• WHAT THE TASK ASKS: Each entry below is to be given again word for word, with no pictures.

◆ ◆ ◆ ◆ ◆ ◆ ◆

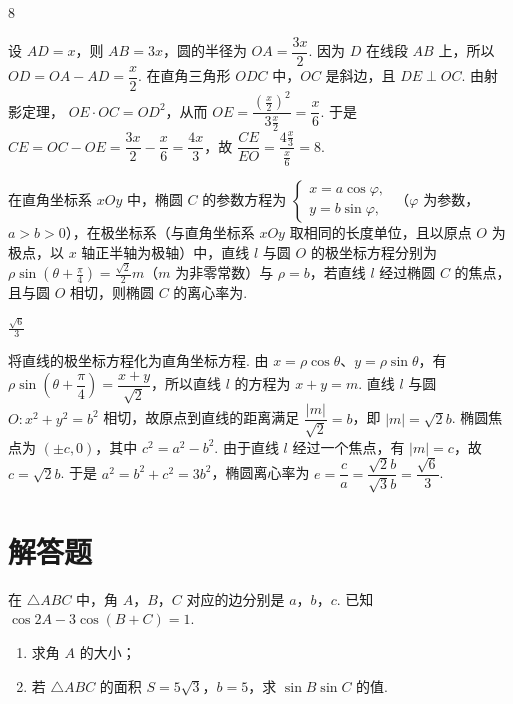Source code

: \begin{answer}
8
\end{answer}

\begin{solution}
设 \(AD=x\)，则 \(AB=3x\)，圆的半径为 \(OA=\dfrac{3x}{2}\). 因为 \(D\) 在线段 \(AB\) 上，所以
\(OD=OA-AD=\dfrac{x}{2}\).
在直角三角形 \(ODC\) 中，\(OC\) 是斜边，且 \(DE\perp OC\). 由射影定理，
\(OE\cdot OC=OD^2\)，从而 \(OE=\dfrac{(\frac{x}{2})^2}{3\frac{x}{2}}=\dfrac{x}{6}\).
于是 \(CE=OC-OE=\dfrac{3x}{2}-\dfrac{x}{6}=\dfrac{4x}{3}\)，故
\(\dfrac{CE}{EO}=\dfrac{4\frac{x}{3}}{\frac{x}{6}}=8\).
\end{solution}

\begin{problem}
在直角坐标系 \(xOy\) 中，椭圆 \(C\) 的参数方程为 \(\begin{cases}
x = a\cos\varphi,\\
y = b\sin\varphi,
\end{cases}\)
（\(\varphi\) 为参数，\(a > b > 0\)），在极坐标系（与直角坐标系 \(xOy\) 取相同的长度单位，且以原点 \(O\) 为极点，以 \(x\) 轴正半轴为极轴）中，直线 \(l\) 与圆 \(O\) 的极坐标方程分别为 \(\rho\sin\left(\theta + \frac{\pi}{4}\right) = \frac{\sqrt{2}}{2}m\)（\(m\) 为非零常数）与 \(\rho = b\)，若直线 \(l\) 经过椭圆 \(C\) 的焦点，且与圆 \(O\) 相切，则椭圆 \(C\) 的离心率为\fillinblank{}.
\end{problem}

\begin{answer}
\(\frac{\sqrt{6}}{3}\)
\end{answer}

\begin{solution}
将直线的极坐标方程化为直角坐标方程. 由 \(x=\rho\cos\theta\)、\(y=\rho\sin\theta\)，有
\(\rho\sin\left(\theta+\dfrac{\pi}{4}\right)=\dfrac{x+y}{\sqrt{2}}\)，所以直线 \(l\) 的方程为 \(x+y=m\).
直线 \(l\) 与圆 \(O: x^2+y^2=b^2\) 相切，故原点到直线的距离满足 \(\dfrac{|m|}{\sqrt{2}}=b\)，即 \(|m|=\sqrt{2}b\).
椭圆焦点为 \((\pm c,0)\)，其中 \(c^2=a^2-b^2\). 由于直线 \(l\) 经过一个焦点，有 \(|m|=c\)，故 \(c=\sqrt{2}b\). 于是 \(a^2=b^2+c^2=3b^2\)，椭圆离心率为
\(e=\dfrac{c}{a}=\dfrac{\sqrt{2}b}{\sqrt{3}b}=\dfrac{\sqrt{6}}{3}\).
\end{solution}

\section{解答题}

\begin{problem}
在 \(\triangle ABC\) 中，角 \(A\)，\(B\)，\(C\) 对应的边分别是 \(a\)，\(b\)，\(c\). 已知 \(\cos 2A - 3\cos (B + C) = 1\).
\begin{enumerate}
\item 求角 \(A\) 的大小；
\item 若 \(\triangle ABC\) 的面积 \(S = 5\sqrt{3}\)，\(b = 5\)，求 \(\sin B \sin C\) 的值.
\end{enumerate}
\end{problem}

◆ ◆ ◆ ◆ ◆ ◆ ◆

• WRITTEN ANSWER:
Source code

: \begin{answer}
8
\end{answer}

\begin{solution}
设 \(AD=x\)，则 \(AB=3x\)，圆的半径为 \(OA=\dfrac{3x}{2}\). 因为 \(D\) 在线段 \(AB\) 上，所以
\(OD=OA-AD=\dfrac{x}{2}\).
在直角三角形 \(ODC\) 中，\(OC\) 是斜边，且 \(DE\perp OC\). 由射影定理，
\(OE\cdot OC=OD^2\)，从而 \(OE=\dfrac{(\frac{x}{2})^2}{3\frac{x}{2}}=\dfrac{x}{6}\).
于是 \(CE=OC-OE=\dfrac{3x}{2}-\dfrac{x}{6}=\dfrac{4x}{3}\)，故
\(\dfrac{CE}{EO}=\dfrac{4\frac{x}{3}}{\frac{x}{6}}=8\).
\end{solution}

\begin{problem}
在直角坐标系 \(xOy\) 中，椭圆 \(C\) 的参数方程为 \(\begin{cases}
x = a\cos\varphi,\\
y = b\sin\varphi,
\end{cases}\)
（\(\varphi\) 为参数，\(a > b > 0\)），在极坐标系（与直角坐标系 \(xOy\) 取相同的长度单位，且以原点 \(O\) 为极点，以 \(x\) 轴正半轴为极轴）中，直线 \(l\) 与圆 \(O\) 的极坐标方程分别为 \(\rho\sin\left(\theta + \frac{\pi}{4}\right) = \frac{\sqrt{2}}{2}m\)（\(m\) 为非零常数）与 \(\rho = b\)，若直线 \(l\) 经过椭圆 \(C\) 的焦点，且与圆 \(O\) 相切，则椭圆 \(C\) 的离心率为\fillinblank{}.
\end{problem}

\begin{answer}
\(\frac{\sqrt{6}}{3}\)
\end{answer}

\begin{solution}
将直线的极坐标方程化为直角坐标方程. 由 \(x=\rho\cos\theta\)、\(y=\rho\sin\theta\)，有
\(\rho\sin\left(\theta+\dfrac{\pi}{4}\right)=\dfrac{x+y}{\sqrt{2}}\)，所以直线 \(l\) 的方程为 \(x+y=m\).
直线 \(l\) 与圆 \(O: x^2+y^2=b^2\) 相切，故原点到直线的距离满足 \(\dfrac{|m|}{\sqrt{2}}=b\)，即 \(|m|=\sqrt{2}b\).
椭圆焦点为 \((\pm c,0)\)，其中 \(c^2=a^2-b^2\). 由于直线 \(l\) 经过一个焦点，有 \(|m|=c\)，故 \(c=\sqrt{2}b\). 于是 \(a^2=b^2+c^2=3b^2\)，椭圆离心率为
\(e=\dfrac{c}{a}=\dfrac{\sqrt{2}b}{\sqrt{3}b}=\dfrac{\sqrt{6}}{3}\).
\end{solution}

\section{解答题}

\begin{problem}
在 \(\triangle ABC\) 中，角 \(A\)，\(B\)，\(C\) 对应的边分别是 \(a\)，\(b\)，\(c\). 已知 \(\cos 2A - 3\cos (B + C) = 1\).
\begin{enumerate}
\item 求角 \(A\) 的大小；
\item 若 \(\triangle ABC\) 的面积 \(S = 5\sqrt{3}\)，\(b = 5\)，求 \(\sin B \sin C\) 的值.
\end{enumerate}
\end{problem}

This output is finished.